Decision on RVH coming next year 

A final decision on whether McGill should acquire the former Royal Victoria Hospital will be made in the coming year, the April session of Senate was told, as Provost and Vice-Principal (Academic) Christopher Manfredi and Vice Principal (Administration and Finance) Yves Beauchamp presented the RVH-Academic Vision and Development Plan to Senate. 

By McGill Reporter Staff

The former Royal Victoria Hospital sits like a baronial manor near the top of McGill’s downtown campus of McGill. The RVH’s 14 buildings and mountainside site are now without a mandate, since the hospital moved to the Glen site in April 2015.

The University continues its study on whether to acquire the RVH site as a way to extend McGill’s campus. Christopher Manfredi, Provost and Vice-Principal (Academic), and Yves Beauchamp, Vice-Principal (Administration and Finance), presented the RVH-Academic Vision and Development Plan at the Senate meeting on April 25, 2017. The main academic elements of the RVH proposal are two clusters (sustainability systems and public policy), with multidisciplinarity and innovation (including entrepreneurship) as organizing principles through discovery centres/hubs and shared spaces.

The next big development in the decision-making process is a co-design session on Monday, May 8, that will bring together some 60 to 80 academics, architects, students and faculty as well as external stakeholders.

In 2015, Principal Suzanne Fortier struck a Task Force on the Academic Mission and Vision for the RVH to explore the academic future of the RVH site. That group decided that the development of the site should be focused on two strategically-important areas of the university: sustainability and public policy. The Provost followed up on this decision by pulling together a stakeholder group to develop the academic plan that was ultimately submitted to the government in December 2016.

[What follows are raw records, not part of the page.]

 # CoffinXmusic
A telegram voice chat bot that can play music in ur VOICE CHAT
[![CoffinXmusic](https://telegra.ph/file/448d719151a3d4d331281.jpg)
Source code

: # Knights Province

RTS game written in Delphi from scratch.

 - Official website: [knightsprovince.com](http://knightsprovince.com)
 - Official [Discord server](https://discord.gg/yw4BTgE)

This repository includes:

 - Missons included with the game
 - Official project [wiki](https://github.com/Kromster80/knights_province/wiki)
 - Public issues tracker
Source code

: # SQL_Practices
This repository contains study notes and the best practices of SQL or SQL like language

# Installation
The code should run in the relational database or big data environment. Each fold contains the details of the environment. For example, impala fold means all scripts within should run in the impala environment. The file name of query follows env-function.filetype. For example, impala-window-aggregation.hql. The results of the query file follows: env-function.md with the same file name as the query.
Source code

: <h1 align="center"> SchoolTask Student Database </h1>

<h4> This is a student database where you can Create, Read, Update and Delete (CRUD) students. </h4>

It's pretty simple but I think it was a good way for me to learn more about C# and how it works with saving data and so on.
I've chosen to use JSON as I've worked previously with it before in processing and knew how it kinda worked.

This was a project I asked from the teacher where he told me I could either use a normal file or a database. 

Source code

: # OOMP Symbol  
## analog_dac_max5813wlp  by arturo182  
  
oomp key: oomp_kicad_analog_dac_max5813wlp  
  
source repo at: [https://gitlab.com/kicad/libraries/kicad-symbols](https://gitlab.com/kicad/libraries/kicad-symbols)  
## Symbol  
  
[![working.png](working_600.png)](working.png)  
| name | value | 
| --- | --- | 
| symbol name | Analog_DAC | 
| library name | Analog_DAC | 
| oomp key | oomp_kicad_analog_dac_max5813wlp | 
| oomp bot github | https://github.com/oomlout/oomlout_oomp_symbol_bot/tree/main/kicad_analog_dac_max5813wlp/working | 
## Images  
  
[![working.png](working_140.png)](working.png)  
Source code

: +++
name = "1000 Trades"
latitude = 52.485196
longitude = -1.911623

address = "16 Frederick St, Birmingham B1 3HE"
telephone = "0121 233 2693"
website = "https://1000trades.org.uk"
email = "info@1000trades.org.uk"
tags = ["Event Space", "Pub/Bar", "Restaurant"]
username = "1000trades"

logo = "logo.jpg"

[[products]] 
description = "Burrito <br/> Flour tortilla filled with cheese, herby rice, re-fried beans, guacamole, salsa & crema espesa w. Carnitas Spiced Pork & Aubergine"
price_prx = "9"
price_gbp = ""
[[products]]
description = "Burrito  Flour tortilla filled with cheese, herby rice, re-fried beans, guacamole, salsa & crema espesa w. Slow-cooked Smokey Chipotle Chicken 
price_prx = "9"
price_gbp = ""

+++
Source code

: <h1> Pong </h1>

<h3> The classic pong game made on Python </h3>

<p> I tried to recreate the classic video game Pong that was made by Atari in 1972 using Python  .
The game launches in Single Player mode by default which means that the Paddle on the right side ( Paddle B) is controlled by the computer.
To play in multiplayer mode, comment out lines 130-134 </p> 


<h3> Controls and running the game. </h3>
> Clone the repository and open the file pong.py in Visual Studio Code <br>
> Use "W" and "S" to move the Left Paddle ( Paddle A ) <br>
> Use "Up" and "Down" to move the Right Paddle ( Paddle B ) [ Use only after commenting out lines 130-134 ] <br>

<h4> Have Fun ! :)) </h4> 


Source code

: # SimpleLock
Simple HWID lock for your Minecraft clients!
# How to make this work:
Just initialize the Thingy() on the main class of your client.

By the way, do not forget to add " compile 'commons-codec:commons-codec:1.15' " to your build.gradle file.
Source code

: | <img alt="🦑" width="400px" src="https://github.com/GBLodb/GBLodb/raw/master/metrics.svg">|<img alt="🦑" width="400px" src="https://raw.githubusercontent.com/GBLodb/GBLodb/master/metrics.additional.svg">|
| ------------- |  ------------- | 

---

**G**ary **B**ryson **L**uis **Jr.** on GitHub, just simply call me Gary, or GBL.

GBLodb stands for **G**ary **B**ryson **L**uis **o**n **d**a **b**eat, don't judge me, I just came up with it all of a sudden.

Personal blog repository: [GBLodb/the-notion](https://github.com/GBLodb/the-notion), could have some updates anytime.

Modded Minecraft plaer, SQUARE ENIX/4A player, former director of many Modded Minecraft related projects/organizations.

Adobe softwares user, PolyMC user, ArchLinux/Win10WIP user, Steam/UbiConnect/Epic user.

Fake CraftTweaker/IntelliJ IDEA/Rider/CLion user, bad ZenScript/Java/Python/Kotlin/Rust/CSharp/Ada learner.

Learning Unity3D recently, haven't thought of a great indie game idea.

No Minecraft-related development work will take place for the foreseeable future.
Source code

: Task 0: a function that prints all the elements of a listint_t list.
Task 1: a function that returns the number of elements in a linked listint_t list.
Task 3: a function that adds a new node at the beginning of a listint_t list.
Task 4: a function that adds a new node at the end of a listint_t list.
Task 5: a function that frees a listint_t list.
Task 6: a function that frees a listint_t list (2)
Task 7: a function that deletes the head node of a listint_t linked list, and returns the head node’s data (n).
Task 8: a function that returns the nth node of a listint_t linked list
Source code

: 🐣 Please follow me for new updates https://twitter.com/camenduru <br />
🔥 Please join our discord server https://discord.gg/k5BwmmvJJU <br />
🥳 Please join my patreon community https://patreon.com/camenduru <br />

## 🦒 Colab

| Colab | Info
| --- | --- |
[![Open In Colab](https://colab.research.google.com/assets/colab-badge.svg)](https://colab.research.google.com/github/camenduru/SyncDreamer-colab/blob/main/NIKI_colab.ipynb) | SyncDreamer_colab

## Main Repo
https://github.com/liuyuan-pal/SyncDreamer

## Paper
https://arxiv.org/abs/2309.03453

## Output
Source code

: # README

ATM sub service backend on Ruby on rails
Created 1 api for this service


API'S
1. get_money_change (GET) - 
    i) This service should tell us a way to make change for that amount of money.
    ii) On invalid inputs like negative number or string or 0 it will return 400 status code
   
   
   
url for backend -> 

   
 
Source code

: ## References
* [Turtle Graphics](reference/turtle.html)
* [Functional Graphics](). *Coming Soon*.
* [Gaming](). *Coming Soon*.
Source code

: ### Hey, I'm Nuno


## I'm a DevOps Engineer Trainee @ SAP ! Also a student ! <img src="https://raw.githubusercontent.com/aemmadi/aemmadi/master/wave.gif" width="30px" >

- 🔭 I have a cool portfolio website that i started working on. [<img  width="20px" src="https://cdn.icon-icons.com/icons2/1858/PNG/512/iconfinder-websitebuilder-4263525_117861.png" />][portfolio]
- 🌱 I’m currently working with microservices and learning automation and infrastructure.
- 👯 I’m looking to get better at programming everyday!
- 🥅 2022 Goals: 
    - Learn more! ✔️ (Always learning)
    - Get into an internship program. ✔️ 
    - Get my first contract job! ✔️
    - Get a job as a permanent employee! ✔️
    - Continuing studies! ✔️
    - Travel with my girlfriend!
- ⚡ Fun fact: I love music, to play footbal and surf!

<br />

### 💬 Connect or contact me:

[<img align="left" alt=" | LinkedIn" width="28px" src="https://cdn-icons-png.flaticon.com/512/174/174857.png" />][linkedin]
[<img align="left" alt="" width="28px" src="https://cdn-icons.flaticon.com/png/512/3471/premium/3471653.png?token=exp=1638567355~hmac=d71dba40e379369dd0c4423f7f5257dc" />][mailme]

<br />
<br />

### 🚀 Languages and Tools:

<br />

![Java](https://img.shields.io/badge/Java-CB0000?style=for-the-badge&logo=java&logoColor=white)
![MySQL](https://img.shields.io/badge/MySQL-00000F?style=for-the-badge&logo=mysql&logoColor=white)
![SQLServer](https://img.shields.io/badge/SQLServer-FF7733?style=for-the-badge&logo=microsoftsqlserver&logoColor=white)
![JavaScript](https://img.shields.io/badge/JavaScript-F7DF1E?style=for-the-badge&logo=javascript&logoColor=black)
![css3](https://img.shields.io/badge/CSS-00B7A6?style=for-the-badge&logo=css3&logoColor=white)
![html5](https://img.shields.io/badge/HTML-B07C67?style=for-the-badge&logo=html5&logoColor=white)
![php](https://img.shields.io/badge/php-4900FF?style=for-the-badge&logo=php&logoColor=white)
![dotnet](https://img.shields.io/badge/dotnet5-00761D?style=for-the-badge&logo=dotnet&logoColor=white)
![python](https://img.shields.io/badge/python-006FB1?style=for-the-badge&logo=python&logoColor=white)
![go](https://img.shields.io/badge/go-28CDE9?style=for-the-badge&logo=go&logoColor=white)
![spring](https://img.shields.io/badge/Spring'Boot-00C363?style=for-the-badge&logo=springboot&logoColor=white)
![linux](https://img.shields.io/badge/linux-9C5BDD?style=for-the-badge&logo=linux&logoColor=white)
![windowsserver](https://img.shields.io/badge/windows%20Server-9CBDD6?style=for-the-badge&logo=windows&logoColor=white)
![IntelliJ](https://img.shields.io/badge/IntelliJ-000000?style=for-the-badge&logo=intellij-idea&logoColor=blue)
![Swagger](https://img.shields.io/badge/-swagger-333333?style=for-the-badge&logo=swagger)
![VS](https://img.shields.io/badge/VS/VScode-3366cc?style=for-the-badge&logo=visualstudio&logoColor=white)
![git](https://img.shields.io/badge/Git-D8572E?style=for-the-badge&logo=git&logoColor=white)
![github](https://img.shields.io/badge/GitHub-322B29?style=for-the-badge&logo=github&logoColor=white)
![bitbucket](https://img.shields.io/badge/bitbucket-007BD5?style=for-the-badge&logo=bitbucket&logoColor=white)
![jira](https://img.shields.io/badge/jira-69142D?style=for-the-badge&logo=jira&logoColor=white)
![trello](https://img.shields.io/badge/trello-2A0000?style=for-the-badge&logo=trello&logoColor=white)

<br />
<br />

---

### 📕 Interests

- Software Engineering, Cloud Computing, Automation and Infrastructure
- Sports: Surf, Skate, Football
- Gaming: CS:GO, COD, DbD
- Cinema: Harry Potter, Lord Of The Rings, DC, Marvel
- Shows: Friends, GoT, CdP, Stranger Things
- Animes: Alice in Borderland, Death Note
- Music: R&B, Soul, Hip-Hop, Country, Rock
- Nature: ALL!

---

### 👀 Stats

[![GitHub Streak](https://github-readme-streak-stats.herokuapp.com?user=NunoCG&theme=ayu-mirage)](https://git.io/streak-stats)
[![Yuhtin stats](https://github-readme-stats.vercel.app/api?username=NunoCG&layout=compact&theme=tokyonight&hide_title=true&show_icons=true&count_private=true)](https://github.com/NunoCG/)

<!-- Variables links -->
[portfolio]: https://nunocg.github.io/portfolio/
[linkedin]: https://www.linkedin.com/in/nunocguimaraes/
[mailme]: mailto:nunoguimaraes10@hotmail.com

The Senate presentation outlined how the planned focal areas of sustainability and public policy might inform the next incarnation of the Vic. Shared spaces will create opportunities for cross-disciplinary discussion and collaboration and will be accessible to external partners, potentially creating opportunities for revenue generation. Thus, one cluster would focus on public policy; the other would develop a multidisciplinary sustainability systems theme:

  • Molecular/Materials Systems (bringing together chemistry, physics, electrical/mechanical/computer engineering, and mining and materials)
  • Earth Systems (geography, Earth, atmospheric and oceanic sciences, civil/mechanical/chemical engineering, mining and materials)
  • Urban Systems (geography, architecture, urban planning, civil, electrical/computer engineering)

Cross-disciplinary institutes and centres – such as the McGill School of the Environment, the Trottier Institute for Sustainability in Engineering and Design, and the Trottier Institute for Science and Public Policy and others that are yet to be created – would serve as academic bridges between the clusters.

“Innovation and entrepreneurship will be an important part of the activities of the Vic, both to address a different kind of student for the 21st century, but also very importantly, a different kind of university in which intellectual activity is no longer dominantly attached to single disciplinary departments,” Manfredi told Senate. “That is the most important theme running through the academic plan.”

Beauchamp presented a video of what the RVH site could become, and a PowerPoint document outlining what the proposal looks like so far.

Beauchamp explained that his team is working on the pre-acquisition dossier d’opportunité to be presented to the Quebec government. He told Senators it would be wonderful to acquire the site, but not at any cost.

“Next year we will be done with the opportunity study and we’ll be able to make a decision to acquire or not. If we decide to acquire, then we go to another phase called the dossier d’affaires that will cost about $25 million; this is the real design with architects. That leads to the beginning of construction, something which we think will take about four years, with a total cost of about half a billion dollars, depending on the size of the project.”

Beauchamp told Senate that, if all goes well, the first shovel could break ground in March 2021 – an auspicious date because that year will mark McGill’s 200th anniversary.